■ **DIRECTIONS FOR THIS TASK**: Once the line with "y) = \N(y; x, \sigma_K^2)" is found in the data, output it and each following line exactly, up to and including the line with "- X_0)\exp\left( -(y", and nothing before or after.

■ **RAW DATA**:

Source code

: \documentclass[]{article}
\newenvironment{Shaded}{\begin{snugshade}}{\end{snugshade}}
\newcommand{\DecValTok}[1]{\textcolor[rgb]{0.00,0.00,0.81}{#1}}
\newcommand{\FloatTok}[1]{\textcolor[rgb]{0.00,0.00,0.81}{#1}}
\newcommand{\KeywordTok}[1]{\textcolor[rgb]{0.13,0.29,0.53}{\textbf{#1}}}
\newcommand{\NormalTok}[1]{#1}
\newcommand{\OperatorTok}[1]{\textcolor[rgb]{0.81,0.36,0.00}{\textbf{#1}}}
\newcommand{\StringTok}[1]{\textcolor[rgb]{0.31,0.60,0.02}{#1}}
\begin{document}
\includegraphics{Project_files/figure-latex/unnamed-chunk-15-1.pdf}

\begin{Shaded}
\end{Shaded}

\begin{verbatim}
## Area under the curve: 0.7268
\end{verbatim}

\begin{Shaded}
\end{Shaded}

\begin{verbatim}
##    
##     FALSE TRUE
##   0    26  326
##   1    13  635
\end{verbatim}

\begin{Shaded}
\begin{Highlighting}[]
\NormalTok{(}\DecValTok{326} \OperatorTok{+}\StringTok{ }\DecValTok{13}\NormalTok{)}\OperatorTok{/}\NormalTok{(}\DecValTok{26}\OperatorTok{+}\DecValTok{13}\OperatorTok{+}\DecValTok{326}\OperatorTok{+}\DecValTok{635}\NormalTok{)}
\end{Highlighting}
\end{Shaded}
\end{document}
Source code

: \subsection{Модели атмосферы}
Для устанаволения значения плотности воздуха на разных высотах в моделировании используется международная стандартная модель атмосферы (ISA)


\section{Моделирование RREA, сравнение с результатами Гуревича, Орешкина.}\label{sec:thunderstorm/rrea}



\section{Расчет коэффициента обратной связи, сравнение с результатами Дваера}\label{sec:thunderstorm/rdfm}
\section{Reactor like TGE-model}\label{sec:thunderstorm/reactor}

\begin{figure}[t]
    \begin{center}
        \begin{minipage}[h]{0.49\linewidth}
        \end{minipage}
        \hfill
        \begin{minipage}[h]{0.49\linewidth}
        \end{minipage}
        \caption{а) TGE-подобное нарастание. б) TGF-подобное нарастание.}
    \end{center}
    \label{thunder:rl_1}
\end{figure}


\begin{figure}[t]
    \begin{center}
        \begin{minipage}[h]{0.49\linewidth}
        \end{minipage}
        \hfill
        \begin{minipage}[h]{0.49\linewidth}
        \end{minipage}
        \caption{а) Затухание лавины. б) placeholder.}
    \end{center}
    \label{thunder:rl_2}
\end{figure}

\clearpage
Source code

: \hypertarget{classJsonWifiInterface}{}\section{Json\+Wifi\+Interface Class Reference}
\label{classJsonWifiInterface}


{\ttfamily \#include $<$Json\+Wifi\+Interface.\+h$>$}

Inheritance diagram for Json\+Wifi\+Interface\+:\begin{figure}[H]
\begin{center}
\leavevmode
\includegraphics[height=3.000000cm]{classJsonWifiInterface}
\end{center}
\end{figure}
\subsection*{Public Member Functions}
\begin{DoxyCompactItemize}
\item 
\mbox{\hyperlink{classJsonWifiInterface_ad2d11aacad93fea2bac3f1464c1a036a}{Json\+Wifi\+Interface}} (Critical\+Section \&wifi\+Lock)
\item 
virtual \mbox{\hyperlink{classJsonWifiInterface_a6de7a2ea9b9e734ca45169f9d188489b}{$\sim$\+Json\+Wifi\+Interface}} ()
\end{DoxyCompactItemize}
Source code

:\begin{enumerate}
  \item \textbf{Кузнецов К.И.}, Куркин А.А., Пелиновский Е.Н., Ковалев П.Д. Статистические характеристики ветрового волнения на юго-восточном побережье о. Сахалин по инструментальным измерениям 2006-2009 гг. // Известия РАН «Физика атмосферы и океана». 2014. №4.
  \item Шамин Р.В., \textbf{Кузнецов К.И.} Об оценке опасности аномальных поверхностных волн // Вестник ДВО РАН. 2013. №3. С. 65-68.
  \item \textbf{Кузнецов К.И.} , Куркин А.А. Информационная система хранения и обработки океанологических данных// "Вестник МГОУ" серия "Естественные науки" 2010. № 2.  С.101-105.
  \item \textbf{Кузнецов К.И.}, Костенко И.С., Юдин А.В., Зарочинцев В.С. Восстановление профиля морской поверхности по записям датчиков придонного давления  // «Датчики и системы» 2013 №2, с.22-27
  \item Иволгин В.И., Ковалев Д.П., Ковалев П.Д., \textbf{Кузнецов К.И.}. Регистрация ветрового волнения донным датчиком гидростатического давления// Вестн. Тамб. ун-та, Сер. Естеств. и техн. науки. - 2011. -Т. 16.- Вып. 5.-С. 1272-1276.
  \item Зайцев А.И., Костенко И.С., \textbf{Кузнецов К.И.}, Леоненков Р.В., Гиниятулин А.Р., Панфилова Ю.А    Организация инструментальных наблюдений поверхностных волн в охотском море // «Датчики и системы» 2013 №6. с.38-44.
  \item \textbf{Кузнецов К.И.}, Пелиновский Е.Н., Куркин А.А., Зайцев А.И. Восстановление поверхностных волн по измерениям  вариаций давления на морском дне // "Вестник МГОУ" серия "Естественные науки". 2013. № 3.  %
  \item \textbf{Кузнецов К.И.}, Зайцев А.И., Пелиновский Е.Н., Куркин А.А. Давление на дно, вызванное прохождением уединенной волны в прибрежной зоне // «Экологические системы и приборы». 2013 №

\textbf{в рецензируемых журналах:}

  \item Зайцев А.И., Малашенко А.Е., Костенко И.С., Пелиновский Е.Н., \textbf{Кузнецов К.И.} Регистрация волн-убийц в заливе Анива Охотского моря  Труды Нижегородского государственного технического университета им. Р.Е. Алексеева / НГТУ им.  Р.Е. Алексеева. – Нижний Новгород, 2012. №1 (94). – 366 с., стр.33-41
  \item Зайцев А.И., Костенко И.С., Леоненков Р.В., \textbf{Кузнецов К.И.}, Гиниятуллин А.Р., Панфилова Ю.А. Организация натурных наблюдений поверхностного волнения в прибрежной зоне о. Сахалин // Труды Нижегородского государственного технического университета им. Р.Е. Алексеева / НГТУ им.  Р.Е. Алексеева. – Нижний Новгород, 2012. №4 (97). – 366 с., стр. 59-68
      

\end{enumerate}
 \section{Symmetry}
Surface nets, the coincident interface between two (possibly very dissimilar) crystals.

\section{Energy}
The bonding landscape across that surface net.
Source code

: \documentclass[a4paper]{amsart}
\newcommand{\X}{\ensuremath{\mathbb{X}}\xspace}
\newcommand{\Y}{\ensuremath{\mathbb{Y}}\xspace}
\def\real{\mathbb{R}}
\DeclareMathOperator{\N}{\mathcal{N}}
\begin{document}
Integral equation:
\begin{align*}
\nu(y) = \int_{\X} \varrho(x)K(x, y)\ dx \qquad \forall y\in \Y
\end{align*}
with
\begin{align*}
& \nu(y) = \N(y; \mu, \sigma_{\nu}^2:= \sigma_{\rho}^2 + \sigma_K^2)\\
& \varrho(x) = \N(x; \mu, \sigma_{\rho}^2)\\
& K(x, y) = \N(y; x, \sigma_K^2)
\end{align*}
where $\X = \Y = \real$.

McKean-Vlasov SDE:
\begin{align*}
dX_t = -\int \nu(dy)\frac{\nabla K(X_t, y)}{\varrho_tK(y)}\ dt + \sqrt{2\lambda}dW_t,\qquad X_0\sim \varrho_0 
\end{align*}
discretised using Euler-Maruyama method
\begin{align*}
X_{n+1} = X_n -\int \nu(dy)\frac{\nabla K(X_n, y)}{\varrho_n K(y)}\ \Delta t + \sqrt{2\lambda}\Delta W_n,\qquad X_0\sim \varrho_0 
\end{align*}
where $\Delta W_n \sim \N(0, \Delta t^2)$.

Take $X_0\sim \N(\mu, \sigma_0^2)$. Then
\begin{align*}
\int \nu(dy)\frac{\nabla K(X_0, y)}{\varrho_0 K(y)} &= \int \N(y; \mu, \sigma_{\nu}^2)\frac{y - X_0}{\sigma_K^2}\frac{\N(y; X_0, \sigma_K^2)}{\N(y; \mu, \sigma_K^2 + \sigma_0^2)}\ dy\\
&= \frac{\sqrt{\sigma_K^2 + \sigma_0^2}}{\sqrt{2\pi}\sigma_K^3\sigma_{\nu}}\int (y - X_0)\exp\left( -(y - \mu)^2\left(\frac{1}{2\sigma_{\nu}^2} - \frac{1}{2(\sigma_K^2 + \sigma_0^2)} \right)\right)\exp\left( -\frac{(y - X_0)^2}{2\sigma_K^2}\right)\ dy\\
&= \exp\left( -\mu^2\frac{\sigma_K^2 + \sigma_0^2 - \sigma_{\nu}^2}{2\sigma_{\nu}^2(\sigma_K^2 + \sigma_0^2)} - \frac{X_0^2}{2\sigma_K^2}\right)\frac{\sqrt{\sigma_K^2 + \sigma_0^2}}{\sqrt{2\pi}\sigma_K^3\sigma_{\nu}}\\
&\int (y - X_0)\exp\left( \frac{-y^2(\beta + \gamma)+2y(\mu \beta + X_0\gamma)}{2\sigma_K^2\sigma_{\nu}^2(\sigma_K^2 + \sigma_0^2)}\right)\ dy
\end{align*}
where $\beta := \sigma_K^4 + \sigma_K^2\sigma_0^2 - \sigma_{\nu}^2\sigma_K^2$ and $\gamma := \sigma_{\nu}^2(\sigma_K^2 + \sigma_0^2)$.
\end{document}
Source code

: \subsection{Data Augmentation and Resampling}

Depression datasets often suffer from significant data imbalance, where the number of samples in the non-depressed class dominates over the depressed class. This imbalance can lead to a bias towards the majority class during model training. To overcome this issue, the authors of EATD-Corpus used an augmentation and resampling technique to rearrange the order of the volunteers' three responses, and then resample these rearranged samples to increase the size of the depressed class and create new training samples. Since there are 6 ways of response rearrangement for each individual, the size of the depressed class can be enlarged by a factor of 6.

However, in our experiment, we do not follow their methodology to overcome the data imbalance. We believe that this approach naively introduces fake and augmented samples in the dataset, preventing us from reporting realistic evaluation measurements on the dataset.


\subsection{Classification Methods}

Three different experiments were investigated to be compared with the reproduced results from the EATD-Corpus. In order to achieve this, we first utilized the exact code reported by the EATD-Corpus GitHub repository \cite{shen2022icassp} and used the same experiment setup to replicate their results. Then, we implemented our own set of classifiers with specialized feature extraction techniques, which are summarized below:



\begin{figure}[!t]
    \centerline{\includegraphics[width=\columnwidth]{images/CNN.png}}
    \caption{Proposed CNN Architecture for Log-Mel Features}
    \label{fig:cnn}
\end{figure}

■ **RESULT BELOW**:
& K(x, y) = \N(y; x, \sigma_K^2)
\end{align*}
where $\X = \Y = \real$.

McKean-Vlasov SDE:
\begin{align*}
dX_t = -\int \nu(dy)\frac{\nabla K(X_t, y)}{\varrho_tK(y)}\ dt + \sqrt{2\lambda}dW_t,\qquad X_0\sim \varrho_0 
\end{align*}
discretised using Euler-Maruyama method
\begin{align*}
X_{n+1} = X_n -\int \nu(dy)\frac{\nabla K(X_n, y)}{\varrho_n K(y)}\ \Delta t + \sqrt{2\lambda}\Delta W_n,\qquad X_0\sim \varrho_0 
\end{align*}
where $\Delta W_n \sim \N(0, \Delta t^2)$.

Take $X_0\sim \N(\mu, \sigma_0^2)$. Then
\begin{align*}
\int \nu(dy)\frac{\nabla K(X_0, y)}{\varrho_0 K(y)} &= \int \N(y; \mu, \sigma_{\nu}^2)\frac{y - X_0}{\sigma_K^2}\frac{\N(y; X_0, \sigma_K^2)}{\N(y; \mu, \sigma_K^2 + \sigma_0^2)}\ dy\\
&= \frac{\sqrt{\sigma_K^2 + \sigma_0^2}}{\sqrt{2\pi}\sigma_K^3\sigma_{\nu}}\int (y - X_0)\exp\left( -(y - \mu)^2\left(\frac{1}{2\sigma_{\nu}^2} - \frac{1}{2(\sigma_K^2 + \sigma_0^2)} \right)\right)\exp\left( -\frac{(y - X_0)^2}{2\sigma_K^2}\right)\ dy\\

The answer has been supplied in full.